• **REQUIRED WORK**: Write each line again exactly as it is, from the opening line of the records below through the one containing "TIC-TAC-LIVEN (Popularmente conhecido", and add nothing.

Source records
++++++++++++++++++++

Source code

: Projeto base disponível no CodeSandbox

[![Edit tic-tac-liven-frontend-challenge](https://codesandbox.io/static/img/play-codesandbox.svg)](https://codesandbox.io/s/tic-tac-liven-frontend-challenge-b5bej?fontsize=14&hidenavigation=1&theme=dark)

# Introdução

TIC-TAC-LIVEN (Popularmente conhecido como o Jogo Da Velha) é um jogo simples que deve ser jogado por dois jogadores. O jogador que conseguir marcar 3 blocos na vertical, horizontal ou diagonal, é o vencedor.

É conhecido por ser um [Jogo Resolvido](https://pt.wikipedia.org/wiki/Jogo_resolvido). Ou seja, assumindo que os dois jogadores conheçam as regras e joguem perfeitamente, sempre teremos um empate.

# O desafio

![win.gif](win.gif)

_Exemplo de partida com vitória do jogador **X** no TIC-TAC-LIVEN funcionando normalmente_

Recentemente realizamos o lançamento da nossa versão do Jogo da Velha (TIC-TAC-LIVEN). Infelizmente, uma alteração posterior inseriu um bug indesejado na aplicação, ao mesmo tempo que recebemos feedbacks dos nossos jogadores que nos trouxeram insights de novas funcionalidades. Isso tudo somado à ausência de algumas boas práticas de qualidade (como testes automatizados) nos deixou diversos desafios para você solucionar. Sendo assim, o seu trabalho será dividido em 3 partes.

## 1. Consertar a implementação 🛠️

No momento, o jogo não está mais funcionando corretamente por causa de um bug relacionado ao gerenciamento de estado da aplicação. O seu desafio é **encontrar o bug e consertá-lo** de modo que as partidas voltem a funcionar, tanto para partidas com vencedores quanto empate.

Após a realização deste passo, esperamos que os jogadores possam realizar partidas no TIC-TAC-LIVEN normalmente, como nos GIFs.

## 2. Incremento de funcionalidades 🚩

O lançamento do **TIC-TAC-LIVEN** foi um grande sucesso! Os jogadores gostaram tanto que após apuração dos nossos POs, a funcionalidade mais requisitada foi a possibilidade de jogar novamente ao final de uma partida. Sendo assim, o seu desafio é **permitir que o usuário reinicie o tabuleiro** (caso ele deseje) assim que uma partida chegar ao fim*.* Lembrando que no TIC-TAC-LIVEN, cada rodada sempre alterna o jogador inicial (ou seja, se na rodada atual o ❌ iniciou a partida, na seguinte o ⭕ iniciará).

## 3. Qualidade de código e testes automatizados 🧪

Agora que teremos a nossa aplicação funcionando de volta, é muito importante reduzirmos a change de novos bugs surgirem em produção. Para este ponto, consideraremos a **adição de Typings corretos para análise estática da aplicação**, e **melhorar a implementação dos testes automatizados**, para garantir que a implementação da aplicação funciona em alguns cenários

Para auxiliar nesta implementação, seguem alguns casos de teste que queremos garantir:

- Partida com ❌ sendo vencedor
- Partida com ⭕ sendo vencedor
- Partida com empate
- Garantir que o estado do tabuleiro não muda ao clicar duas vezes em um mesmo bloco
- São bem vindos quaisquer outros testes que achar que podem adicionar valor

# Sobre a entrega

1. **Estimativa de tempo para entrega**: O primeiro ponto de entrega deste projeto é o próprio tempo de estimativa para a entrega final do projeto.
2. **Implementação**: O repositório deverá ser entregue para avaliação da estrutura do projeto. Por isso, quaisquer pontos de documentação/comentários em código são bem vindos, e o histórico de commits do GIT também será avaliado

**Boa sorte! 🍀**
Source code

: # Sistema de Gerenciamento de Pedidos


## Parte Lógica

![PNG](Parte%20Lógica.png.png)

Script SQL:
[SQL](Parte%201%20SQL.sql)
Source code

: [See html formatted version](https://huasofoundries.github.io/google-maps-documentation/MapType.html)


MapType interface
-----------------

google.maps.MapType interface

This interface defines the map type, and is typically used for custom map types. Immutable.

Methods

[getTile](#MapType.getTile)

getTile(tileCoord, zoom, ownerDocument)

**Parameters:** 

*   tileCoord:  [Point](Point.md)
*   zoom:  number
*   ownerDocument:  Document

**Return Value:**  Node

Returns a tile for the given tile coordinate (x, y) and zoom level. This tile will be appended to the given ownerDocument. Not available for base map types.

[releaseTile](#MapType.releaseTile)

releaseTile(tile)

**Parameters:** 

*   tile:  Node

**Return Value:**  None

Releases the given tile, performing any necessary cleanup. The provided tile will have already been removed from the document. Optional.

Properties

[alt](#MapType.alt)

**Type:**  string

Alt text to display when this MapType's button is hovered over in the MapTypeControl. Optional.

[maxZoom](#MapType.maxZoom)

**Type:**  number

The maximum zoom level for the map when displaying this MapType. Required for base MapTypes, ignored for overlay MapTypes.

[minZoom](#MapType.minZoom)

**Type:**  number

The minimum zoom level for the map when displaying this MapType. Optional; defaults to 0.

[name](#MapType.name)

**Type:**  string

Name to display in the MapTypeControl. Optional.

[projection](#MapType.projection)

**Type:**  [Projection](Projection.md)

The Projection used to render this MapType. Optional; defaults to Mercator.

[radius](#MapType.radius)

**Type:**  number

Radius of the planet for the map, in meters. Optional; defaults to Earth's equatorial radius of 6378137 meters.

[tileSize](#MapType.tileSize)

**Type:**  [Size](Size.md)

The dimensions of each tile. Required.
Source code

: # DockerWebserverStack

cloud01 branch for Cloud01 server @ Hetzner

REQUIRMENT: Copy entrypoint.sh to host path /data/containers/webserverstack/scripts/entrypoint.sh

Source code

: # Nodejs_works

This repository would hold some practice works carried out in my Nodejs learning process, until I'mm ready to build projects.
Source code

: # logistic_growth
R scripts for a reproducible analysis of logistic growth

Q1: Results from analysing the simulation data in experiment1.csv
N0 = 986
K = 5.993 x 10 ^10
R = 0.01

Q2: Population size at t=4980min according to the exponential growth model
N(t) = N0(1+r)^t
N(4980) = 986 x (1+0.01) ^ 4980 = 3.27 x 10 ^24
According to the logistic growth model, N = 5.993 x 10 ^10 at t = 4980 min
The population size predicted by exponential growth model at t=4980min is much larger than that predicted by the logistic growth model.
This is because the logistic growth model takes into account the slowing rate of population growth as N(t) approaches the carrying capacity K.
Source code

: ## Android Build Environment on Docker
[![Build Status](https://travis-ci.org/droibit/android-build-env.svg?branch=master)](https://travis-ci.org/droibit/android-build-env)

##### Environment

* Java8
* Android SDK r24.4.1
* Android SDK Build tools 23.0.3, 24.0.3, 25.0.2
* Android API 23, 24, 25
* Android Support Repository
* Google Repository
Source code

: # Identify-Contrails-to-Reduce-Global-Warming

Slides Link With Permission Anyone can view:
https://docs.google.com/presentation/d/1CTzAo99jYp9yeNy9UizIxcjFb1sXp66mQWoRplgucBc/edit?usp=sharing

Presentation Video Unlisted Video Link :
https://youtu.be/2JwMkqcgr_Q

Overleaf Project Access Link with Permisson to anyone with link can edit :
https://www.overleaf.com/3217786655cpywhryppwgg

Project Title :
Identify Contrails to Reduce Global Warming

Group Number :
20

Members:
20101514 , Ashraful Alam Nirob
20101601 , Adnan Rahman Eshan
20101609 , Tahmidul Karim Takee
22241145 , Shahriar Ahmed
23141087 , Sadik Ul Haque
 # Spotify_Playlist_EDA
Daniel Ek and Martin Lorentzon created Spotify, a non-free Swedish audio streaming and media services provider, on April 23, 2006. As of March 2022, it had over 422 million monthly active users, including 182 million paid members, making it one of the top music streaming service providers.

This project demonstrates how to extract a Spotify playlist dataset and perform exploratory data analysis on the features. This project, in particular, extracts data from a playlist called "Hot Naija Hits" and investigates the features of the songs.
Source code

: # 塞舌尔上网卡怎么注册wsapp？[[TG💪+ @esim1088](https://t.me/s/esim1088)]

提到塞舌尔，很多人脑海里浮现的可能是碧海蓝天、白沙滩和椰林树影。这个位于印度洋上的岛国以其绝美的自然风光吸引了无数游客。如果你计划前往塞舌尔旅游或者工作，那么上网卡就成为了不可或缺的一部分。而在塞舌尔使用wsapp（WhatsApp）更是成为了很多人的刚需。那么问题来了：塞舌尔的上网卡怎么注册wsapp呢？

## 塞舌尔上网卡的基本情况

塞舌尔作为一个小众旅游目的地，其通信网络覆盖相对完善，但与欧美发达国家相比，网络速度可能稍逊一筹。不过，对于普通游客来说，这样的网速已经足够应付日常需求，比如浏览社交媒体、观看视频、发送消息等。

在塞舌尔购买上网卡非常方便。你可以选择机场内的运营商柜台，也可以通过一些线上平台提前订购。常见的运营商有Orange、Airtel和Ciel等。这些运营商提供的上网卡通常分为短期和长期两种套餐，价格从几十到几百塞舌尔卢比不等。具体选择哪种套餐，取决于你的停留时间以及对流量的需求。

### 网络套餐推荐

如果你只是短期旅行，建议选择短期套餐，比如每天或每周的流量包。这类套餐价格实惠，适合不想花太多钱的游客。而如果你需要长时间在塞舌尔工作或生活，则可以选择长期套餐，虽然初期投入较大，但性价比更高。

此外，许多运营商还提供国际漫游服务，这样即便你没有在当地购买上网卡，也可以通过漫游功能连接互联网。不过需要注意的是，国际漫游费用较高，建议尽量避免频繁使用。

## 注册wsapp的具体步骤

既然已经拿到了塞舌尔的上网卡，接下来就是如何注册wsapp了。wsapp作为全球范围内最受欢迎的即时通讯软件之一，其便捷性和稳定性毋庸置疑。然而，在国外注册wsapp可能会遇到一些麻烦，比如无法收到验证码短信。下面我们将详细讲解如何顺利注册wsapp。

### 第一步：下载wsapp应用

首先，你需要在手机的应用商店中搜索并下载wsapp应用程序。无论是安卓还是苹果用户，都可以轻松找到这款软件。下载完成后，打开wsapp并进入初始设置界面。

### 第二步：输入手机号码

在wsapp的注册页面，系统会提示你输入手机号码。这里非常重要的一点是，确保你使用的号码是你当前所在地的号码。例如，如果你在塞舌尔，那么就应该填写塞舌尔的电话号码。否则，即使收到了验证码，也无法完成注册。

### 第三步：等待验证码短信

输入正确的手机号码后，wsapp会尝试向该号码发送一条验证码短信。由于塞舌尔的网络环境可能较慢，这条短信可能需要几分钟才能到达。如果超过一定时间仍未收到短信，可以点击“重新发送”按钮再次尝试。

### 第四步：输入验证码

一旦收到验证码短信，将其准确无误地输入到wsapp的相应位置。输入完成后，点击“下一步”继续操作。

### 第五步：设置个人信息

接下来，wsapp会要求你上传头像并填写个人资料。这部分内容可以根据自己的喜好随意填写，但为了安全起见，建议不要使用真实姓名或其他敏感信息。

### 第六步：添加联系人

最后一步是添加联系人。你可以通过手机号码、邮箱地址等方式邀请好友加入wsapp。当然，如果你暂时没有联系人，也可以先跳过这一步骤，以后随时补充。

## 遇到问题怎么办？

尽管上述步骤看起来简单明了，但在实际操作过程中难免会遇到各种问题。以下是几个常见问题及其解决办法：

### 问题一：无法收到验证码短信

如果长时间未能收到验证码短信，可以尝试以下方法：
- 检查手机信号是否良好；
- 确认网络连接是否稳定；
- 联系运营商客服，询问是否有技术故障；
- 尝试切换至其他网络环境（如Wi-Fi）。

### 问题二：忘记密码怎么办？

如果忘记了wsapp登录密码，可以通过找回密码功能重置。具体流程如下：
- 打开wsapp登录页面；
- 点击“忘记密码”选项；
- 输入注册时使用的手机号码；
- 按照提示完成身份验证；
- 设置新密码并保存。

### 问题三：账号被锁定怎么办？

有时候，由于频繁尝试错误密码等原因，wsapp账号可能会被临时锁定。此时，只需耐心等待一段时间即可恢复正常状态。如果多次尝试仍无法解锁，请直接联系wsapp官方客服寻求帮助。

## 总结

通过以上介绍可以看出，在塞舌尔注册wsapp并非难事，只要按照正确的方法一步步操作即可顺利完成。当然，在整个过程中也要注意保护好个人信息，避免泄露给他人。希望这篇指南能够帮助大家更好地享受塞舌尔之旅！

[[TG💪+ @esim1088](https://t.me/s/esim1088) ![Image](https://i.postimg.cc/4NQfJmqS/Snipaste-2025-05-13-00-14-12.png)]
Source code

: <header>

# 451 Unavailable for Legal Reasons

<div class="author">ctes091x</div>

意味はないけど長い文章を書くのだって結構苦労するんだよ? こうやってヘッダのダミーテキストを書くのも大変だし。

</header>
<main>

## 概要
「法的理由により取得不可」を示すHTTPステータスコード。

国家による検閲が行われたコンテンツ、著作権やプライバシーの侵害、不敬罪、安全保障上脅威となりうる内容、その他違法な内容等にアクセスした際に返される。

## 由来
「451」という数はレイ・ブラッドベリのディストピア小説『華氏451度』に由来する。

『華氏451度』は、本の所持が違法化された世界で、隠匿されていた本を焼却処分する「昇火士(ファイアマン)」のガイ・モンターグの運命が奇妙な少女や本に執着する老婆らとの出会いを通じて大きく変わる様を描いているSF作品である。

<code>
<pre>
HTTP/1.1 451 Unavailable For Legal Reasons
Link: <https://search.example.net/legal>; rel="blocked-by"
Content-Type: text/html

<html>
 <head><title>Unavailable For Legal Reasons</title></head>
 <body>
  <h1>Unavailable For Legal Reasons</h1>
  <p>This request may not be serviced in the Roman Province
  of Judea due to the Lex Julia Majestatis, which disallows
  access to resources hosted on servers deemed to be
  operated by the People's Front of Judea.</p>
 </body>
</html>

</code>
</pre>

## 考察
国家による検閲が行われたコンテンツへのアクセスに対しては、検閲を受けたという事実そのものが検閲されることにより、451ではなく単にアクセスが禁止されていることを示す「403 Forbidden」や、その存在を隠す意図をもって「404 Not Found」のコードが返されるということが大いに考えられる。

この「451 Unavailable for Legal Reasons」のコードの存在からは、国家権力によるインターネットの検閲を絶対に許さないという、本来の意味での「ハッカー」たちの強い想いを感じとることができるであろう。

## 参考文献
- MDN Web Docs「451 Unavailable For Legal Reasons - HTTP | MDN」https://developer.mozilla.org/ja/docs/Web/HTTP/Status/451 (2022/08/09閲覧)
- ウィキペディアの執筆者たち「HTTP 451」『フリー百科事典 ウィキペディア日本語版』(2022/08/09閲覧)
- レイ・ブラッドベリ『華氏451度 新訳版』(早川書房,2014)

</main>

++++++++++++++++++++

• **TASK RESPONSE**:
Source code

: Projeto base disponível no CodeSandbox

[![Edit tic-tac-liven-frontend-challenge](https://codesandbox.io/static/img/play-codesandbox.svg)](https://codesandbox.io/s/tic-tac-liven-frontend-challenge-b5bej?fontsize=14&hidenavigation=1&theme=dark)

# Introdução

TIC-TAC-LIVEN (Popularmente conhecido como o Jogo Da Velha) é um jogo simples que deve ser jogado por dois jogadores. O jogador que conseguir marcar 3 blocos na vertical, horizontal ou diagonal, é o vencedor.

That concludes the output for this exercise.